Polyozellus

Polyozellus is a fungal genus in the family Thelephoraceae, a grouping of mushrooms known collectively as the leathery earthfans. A monotypic genus, it contains the single species Polyozellus multiplex, first described in 1899, and commonly known as the blue chanterelle, the clustered blue chanterelle, or, in Alaska, the black chanterelle. The distinctive fruit body of this species comprises blue- to purple-colored clusters of vase- or spoon-shaped caps with veiny wrinkles on the undersurface that run down the length of the stem.

Polyozellus
Polyozellus multiplex
Scientific classification
Kingdom:
Division:
Class:
Order:
Family:
Genus:
Polyozellus

Murrill (1910)
Species:
P. multiplex
Binomial name
Polyozellus multiplex
(Underw.) Murrill (1910)
Synonyms[1]

Cantharellus multiplex Underw. (1899)
Phyllocarbon yasudai Lloyd (1921)
Craterellus multiplex (Underw.) Shope (1938)
Thelephora multiplex (Underw.) S.Kawam. (1954)

Polyozellus multiplex
float
Mycological characteristics
ridges on hymenium
cap is infundibuliform
hymenium attachment is irregular or not applicable
stipe is bare
spore print is white
ecology is mycorrhizal
edibility: edible

Polyozellus has had a varied taxonomic history and has been reclassified several times at both the family and genus level. The range of Polyozellus includes North America and eastern Asia, where P. multiplex may be found growing on the ground in coniferous forests, usually under spruce and fir trees. It is an edible species, and has been harvested for commercial purposes. Polyozellus multiplex contains the bioactive compound polyozellin, shown to have various physiological properties, including suppressive effects on stomach cancer.

History and taxonomy

The first published description of the species was written by botanist Lucien M. Underwood in 1899, based on a specimen found the previous year in the woods of Mount Desert, Maine. Although he called the new species a Cantharellus, he noted that "the plant is a remarkable one and from its habit might well form a distinct genus since it has little in common with Cantharellus except its fold-like gills."[2] In 1910, William Murrill transferred it to the new genus Polyozellus; Murrill thought the compound structure of the stem to be a sufficiently unique characteristic to warrant it being separated from Cantharellus species, which have simpler stem structures.[3] In 1920, specimens from a Japanese collection compiled by A. Yasuda were sent to mycologist Curtis Gates Lloyd, who believed the fungus to be a new species and named it Phyllocarbon yasudai.[4]

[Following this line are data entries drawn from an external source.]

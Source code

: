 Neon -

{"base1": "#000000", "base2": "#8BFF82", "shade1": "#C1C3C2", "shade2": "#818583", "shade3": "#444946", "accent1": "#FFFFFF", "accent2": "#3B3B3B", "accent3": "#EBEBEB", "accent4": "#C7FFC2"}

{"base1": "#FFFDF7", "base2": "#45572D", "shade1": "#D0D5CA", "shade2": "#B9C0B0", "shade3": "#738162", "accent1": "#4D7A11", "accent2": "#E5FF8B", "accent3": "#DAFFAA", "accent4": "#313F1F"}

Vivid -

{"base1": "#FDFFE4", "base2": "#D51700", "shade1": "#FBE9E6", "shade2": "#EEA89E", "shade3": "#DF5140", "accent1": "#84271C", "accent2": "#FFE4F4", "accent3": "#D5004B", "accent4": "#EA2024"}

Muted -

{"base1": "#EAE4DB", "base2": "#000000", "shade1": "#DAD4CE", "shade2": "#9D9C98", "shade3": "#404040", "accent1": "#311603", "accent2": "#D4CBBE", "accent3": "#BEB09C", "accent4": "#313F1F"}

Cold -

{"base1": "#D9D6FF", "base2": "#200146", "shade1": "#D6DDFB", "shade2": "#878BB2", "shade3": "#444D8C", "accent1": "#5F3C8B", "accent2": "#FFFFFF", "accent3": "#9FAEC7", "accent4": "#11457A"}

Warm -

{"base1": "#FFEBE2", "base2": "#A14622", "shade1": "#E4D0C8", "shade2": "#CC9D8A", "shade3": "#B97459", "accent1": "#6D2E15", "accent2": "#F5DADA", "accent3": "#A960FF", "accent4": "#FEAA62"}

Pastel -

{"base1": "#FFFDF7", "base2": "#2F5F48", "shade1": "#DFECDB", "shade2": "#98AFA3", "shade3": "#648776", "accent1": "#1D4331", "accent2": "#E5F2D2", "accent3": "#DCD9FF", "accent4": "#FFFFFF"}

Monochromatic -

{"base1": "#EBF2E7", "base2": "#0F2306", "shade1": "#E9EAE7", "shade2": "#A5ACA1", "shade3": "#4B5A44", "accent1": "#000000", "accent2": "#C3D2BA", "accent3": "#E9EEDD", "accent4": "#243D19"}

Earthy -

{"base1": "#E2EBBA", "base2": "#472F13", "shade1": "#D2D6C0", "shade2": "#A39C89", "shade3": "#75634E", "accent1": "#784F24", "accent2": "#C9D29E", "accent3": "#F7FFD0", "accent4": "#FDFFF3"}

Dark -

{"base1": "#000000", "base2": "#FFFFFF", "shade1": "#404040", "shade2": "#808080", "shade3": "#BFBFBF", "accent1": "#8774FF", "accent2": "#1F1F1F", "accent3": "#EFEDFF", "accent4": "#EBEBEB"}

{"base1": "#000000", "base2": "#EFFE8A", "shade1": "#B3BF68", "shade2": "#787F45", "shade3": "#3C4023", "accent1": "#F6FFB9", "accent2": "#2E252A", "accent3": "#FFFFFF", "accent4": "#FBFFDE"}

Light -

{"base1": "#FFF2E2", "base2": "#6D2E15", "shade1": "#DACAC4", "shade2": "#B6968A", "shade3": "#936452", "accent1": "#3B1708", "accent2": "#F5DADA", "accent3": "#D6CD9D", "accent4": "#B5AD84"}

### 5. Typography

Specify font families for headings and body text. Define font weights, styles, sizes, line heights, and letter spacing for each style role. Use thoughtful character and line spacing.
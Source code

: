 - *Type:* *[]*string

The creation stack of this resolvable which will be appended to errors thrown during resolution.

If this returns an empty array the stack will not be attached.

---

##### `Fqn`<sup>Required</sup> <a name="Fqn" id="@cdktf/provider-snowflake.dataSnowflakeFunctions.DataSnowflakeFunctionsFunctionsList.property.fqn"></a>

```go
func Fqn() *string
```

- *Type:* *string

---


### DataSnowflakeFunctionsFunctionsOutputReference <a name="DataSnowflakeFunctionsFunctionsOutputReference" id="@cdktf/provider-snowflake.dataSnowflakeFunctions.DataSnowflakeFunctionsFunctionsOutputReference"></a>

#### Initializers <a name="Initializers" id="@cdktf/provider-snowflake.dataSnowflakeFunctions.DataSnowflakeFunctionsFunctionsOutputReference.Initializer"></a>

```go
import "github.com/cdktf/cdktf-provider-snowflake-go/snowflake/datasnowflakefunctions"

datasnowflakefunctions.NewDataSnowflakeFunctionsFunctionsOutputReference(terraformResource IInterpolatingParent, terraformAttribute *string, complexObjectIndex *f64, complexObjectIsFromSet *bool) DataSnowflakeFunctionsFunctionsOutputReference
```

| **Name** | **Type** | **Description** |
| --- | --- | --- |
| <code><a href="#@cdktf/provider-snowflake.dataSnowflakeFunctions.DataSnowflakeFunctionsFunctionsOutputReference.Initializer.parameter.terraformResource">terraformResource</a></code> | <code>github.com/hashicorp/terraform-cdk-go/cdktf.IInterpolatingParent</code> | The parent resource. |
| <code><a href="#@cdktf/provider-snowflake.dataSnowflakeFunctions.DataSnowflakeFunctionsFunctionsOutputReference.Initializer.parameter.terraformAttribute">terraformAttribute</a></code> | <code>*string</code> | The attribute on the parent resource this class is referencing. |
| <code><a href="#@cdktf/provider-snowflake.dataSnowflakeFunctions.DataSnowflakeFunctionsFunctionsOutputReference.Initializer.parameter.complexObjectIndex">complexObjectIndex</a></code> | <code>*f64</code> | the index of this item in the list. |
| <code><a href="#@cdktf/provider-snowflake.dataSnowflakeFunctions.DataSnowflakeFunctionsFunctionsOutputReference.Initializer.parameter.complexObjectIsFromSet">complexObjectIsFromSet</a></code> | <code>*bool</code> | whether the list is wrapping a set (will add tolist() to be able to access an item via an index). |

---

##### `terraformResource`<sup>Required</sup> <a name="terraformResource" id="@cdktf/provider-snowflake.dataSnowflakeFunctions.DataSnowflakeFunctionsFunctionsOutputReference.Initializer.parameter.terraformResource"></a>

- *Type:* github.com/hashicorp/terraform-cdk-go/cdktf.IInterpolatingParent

Polyozellus multiplex was once considered to be an extreme growth form of Gomphus clavatus, shown here.

No further collections of the fungus were reported until 1937, when it was found in Quebec, Canada.[5] The next year, Paul Shope considered the genus Polyozellus to be superfluous, pointed out that the compound fruit bodies and the wrinkled hymenium were instead consistent with the genus Craterellus.[6] In 1939, American mycologist Lee Oras Overholts, in a letter to the journal Mycologia, opined that both of these authors had overlooked a 1925 publication by Calvin Henry Kauffman, who made notes and photos of the species collected in the Rocky Mountains of Wyoming and Colorado, and in the Cascade Mountains of Washington and Oregon.[7] Kauffman believed the species to be merely "a very extreme growth condition" of Cantharellus clavatus (now known as Gomphus clavatus) and suggested there was no reason for transferring the species to the genus Craterellus.[8] Mycologists Alexander H. Smith and Elizabeth Eaton Morse, in their 1947 publication on Cantharellus species in the United States, placed the species in a new section Polyozellus, but did not separate it from the genus Cantharellus; they defined the distinguishing characteristics of Polyozellus as the small, roughened, hyaline spores and the color change of the flesh in potassium hydroxide solution, adding that "the spores are unusual for the genus but in our estimation do not warrant excluding the species."[9]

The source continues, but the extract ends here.